• **WORK REQUEST**
When you restate the records, do so word for word and omit any picture they contain.

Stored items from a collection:

[Start of Attachment]

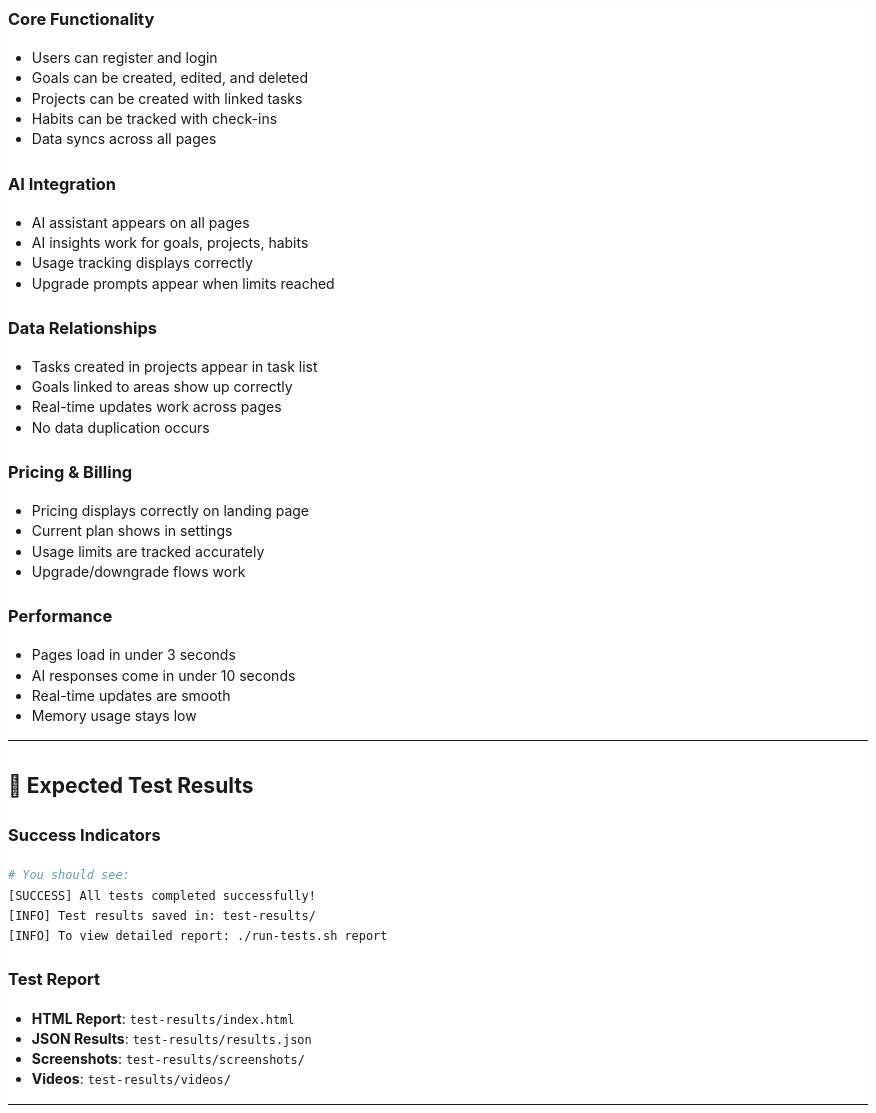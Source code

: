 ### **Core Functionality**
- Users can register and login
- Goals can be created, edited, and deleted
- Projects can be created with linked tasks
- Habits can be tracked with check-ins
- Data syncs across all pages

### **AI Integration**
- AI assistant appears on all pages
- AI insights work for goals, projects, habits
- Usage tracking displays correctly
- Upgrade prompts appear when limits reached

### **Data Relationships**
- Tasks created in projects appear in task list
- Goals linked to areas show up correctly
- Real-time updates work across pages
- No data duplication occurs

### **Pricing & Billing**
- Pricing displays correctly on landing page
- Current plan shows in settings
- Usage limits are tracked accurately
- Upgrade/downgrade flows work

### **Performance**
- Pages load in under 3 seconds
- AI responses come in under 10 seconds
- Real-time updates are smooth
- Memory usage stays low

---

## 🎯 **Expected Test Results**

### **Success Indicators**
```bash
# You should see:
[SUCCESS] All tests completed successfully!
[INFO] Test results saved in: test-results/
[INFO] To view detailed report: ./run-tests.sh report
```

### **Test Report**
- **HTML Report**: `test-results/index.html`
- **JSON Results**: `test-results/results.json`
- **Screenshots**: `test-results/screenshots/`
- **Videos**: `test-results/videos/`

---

[End of Attachment]

• **ANSWER BELOW**
Source code

: ### **Core Functionality**
- Users can register and login
- Goals can be created, edited, and deleted
- Projects can be created with linked tasks
- Habits can be tracked with check-ins
- Data syncs across all pages

### **AI Integration**
- AI assistant appears on all pages
- AI insights work for goals, projects, habits
- Usage tracking displays correctly
- Upgrade prompts appear when limits reached

### **Data Relationships**
- Tasks created in projects appear in task list
- Goals linked to areas show up correctly
- Real-time updates work across pages
- No data duplication occurs

### **Pricing & Billing**
- Pricing displays correctly on landing page
- Current plan shows in settings
- Usage limits are tracked accurately
- Upgrade/downgrade flows work

### **Performance**
- Pages load in under 3 seconds
- AI responses come in under 10 seconds
- Real-time updates are smooth
- Memory usage stays low

---

## 🎯 **Expected Test Results**

### **Success Indicators**
```bash
# You should see:
[SUCCESS] All tests completed successfully!
[INFO] Test results saved in: test-results/
[INFO] To view detailed report: ./run-tests.sh report
```

### **Test Report**
- **HTML Report**: `test-results/index.html`
- **JSON Results**: `test-results/results.json`
- **Screenshots**: `test-results/screenshots/`
- **Videos**: `test-results/videos/`

---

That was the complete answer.